Long-term outcomes of prophylaxis with a recombinant factor VIII Fc or recombinant factor IX Fc in patients with hemophilia previously treated on demand. 2023

María-Teresa Álvarez-Román, and Amy D Shapiro, and Margaret V Ragni, and Helena Palmborg, and Linda Bystrická, and Johan Szamosi, and Sandra Casiano, and Hervé Chambost
Department of Hematology, La Paz University Hospital-IdiPAZ, Madrid, Spain.

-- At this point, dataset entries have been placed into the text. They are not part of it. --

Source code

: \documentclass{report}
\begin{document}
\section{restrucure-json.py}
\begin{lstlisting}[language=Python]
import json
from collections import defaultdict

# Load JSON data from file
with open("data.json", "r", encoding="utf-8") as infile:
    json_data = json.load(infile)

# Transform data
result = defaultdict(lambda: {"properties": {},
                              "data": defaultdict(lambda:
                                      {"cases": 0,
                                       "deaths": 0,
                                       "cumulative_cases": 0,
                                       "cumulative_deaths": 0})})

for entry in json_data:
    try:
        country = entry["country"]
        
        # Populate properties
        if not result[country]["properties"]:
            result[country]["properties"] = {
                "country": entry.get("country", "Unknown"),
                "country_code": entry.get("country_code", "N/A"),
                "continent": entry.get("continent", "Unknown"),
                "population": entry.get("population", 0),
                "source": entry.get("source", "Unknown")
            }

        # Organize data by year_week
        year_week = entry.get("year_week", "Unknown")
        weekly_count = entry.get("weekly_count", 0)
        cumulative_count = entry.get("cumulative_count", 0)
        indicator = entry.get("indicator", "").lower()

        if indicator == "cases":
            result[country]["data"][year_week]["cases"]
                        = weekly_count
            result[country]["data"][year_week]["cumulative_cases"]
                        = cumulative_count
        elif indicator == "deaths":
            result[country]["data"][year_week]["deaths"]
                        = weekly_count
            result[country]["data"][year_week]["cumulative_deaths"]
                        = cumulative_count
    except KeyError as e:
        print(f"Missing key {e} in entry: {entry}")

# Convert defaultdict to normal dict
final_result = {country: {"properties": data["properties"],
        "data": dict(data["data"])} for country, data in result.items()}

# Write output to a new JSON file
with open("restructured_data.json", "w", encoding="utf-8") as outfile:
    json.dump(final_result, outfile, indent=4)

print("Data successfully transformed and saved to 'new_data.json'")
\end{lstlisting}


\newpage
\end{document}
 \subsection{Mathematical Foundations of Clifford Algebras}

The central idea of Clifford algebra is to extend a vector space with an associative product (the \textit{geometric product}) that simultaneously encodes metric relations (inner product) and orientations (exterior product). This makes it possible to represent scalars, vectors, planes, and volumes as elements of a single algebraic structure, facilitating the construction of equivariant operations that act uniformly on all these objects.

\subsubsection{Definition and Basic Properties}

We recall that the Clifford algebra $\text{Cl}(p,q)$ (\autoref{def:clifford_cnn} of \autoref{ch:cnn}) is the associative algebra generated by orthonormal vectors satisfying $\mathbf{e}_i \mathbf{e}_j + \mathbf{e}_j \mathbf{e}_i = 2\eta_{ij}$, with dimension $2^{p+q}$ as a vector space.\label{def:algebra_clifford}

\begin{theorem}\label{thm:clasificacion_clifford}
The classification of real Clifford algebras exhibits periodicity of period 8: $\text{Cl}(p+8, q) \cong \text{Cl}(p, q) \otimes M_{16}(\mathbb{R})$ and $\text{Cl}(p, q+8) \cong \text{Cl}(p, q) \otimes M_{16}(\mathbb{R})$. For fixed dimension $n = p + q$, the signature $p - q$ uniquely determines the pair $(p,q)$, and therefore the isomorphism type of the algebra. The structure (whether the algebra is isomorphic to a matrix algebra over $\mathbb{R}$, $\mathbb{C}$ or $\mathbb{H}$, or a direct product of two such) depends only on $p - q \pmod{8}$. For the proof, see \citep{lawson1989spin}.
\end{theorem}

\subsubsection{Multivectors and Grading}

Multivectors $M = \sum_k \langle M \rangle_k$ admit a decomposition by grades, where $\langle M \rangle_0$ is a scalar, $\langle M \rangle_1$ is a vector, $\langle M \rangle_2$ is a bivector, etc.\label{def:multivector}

Prophylactic factor replacement therapy is recommended over on-demand treatment for preserving long-term joint health in hemophilia. Extended half-life products, including efmoroctocog alfa/eftrenonacog alfa (recombinant factor VIII [FVIII]/FIX Fc fusion proteins; herein rFVIIIFc/rFIXFc), have the potential to reduce treatment burden with less frequent administration and improve bleed prevention. We report post hoc data from patients with hemophilia A or B (HA/HB) who switched from prestudy on-demand FVIII/FIX to rFVIIIFc/rFIXFc prophylaxis at the start of A-LONG/B-LONG or start of/during ASPIRE/B-YOND phase 3 studies. Patients with ≥6 months rFVIIIFc/rFIXFc prophylaxis were enrolled. Treatment exposure, dosing, annualized bleeding rates, joint health, and health-related quality of life (HRQoL) outcomes were assessed. Results were also stratified by age. Sixty-seven patients with HA and 50 with HB were analyzed; ≥60% were from regions outside Europe/North America, predominately those aged 12 to ‍25 years. No subjects returned to on-demand treatment postswitch.After switch to rFVIIIFc/rFIXFc prophylaxis, median annualized bleeding rates were reduced and sustained at low levels with stable factor usage across age groups (median treatment duration: 4.8/3.6 years). HRQoL outcomes improved for all ages; most pronounced changes were in the sports and leisure and physical health domains. After switch to rFVIIIFc prophylaxis, total modified Hemophilia Joint Health Score and joints with pain decreased in 64.6% and 29.2% of patients with HA. Insufficient data from patients with HB limited joint health evaluation of rFIXFc. Findings add to existing evidence and demonstrate the clinical and HRQoL benefits of switching patients from on-demand treatment to rFVIIIFc/rFIXFc prophylaxis.